__YOUR ASSIGNMENT__
In the records below, find the line that contains "12 effective in" and the line that contains "[31:15] They are", then retype exactly those two lines and every line between them.

[Records from a collection]
************

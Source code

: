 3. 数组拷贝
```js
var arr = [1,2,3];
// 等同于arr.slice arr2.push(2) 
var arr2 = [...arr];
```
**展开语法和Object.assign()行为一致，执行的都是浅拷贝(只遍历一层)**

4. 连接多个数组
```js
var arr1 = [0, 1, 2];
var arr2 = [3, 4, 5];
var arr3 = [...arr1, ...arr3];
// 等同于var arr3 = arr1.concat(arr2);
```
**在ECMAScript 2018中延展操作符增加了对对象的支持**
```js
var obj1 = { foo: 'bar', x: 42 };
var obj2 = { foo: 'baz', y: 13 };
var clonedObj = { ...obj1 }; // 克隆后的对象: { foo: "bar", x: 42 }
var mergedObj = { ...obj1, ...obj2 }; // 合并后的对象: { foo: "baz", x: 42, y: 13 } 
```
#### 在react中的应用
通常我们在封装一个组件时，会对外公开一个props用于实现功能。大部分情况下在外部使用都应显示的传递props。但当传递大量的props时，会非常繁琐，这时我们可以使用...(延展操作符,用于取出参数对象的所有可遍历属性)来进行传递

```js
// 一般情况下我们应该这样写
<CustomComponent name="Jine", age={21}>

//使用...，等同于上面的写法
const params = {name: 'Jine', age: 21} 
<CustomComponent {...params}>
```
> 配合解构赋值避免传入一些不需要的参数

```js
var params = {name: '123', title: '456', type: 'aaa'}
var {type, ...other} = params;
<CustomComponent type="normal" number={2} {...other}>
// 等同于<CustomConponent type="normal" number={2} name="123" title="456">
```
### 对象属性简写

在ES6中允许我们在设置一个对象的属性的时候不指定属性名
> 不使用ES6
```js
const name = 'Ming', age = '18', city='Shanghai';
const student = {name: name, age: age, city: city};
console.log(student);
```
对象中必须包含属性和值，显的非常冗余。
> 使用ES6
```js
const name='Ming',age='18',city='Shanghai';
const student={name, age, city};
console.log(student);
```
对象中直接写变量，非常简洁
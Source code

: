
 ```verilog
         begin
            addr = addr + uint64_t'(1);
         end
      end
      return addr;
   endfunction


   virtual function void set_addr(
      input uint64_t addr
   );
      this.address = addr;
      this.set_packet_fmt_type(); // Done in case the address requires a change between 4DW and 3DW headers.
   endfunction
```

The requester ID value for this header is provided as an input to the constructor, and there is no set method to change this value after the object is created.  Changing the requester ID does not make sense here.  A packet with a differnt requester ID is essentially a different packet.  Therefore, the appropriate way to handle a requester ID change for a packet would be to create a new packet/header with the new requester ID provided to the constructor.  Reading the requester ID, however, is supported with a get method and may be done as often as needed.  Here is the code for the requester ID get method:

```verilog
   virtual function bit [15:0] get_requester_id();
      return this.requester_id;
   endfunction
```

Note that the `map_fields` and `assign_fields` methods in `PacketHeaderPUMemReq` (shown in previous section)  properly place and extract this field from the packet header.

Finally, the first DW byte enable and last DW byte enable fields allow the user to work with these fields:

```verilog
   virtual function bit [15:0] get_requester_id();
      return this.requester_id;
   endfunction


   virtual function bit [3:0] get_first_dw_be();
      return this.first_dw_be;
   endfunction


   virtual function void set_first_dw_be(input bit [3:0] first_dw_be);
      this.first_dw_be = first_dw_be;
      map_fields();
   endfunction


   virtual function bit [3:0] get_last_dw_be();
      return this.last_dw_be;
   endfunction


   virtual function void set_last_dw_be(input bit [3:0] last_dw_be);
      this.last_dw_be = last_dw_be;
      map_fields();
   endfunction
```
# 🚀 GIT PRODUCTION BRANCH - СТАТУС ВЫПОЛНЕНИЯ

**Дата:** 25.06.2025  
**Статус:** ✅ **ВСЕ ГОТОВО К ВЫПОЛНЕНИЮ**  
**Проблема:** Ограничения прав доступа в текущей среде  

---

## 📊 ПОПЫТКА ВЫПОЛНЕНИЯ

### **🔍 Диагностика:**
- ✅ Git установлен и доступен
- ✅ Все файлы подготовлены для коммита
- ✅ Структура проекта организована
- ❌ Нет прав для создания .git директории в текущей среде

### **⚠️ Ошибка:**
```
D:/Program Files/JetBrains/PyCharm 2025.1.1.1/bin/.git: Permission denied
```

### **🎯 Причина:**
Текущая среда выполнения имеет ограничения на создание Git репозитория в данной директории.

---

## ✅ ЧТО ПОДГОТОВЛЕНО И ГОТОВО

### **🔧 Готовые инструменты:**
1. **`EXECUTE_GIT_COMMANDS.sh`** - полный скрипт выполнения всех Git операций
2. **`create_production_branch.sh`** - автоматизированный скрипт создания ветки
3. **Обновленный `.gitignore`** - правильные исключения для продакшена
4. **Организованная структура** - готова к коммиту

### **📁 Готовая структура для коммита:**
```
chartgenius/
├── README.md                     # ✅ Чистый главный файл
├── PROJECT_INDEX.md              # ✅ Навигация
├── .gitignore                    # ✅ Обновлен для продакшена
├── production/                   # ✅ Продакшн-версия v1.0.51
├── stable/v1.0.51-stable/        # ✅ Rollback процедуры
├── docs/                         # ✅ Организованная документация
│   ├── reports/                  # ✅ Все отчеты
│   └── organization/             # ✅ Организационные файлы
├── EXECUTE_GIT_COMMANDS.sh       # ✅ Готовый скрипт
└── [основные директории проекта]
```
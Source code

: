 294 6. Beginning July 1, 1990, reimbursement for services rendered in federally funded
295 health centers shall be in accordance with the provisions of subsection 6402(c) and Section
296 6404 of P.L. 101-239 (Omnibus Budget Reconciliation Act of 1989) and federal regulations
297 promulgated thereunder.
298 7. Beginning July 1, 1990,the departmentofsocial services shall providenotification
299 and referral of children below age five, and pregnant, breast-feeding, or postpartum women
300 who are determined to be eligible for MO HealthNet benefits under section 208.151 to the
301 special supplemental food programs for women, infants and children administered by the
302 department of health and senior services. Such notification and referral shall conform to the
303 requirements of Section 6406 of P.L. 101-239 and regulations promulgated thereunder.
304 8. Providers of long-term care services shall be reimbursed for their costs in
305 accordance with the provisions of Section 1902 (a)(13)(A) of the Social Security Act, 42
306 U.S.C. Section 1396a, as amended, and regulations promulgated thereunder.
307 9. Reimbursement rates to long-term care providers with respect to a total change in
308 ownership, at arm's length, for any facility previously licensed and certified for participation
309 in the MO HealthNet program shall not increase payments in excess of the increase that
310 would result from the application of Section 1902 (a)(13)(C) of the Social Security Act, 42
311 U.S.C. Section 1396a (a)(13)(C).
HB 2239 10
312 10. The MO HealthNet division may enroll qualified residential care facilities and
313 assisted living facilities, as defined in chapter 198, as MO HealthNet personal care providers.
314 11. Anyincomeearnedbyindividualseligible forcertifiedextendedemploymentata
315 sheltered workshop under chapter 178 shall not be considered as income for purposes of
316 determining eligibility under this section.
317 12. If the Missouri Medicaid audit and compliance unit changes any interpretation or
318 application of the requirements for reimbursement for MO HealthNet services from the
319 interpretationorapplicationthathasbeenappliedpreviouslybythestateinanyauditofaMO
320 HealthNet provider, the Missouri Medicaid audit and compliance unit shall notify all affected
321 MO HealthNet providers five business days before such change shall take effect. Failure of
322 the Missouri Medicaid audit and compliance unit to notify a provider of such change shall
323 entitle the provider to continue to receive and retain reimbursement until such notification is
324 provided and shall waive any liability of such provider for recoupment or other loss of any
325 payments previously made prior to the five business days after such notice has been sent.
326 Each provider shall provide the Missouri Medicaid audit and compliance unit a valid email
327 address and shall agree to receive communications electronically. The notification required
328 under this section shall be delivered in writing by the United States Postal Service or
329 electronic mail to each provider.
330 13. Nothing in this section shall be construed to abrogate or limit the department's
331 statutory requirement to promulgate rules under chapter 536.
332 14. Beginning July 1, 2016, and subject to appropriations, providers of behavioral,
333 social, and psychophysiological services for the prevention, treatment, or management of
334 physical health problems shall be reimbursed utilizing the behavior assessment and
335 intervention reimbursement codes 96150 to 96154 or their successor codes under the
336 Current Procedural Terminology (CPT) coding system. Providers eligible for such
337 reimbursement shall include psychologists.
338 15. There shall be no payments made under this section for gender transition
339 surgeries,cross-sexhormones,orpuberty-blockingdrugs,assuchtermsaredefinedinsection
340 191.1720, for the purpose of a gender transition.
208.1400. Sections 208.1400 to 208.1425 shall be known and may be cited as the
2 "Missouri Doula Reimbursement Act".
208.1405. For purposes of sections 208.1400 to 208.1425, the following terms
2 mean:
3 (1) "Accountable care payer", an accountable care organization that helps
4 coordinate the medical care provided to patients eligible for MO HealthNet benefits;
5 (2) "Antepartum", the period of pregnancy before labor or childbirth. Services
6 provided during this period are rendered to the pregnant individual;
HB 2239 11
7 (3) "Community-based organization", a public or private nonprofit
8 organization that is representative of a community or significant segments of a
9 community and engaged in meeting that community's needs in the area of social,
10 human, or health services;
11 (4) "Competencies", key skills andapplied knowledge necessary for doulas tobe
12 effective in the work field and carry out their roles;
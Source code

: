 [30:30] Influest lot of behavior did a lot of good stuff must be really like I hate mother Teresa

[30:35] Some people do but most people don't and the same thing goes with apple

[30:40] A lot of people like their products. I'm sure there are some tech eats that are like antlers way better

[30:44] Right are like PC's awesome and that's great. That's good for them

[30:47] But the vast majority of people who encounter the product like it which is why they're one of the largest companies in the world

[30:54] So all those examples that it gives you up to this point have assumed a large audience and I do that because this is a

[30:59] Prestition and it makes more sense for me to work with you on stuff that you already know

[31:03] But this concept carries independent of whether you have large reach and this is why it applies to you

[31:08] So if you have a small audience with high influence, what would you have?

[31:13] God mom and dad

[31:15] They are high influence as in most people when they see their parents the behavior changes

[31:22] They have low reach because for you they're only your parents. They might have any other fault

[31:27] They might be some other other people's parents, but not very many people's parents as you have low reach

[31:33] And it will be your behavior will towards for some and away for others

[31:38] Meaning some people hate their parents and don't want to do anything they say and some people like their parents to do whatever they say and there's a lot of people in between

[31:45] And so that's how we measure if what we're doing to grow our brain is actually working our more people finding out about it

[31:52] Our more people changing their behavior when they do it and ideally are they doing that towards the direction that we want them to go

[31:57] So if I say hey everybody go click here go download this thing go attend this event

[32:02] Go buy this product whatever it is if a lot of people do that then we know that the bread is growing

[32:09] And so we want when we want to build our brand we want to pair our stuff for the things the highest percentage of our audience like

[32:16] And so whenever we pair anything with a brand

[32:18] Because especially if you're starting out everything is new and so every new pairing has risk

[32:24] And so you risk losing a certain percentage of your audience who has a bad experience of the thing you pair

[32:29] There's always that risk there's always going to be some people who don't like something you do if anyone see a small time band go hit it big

************

__EXERCISE SOLUTION__
12 effective in the work field and carry out their roles;
Source code

: [30:30] Influest lot of behavior did a lot of good stuff must be really like I hate mother Teresa

[30:35] Some people do but most people don't and the same thing goes with apple

[30:40] A lot of people like their products. I'm sure there are some tech eats that are like antlers way better

[30:44] Right are like PC's awesome and that's great. That's good for them

[30:47] But the vast majority of people who encounter the product like it which is why they're one of the largest companies in the world

[30:54] So all those examples that it gives you up to this point have assumed a large audience and I do that because this is a

[30:59] Prestition and it makes more sense for me to work with you on stuff that you already know

[31:03] But this concept carries independent of whether you have large reach and this is why it applies to you

[31:08] So if you have a small audience with high influence, what would you have?

[31:13] God mom and dad

[31:15] They are high influence as in most people when they see their parents the behavior changes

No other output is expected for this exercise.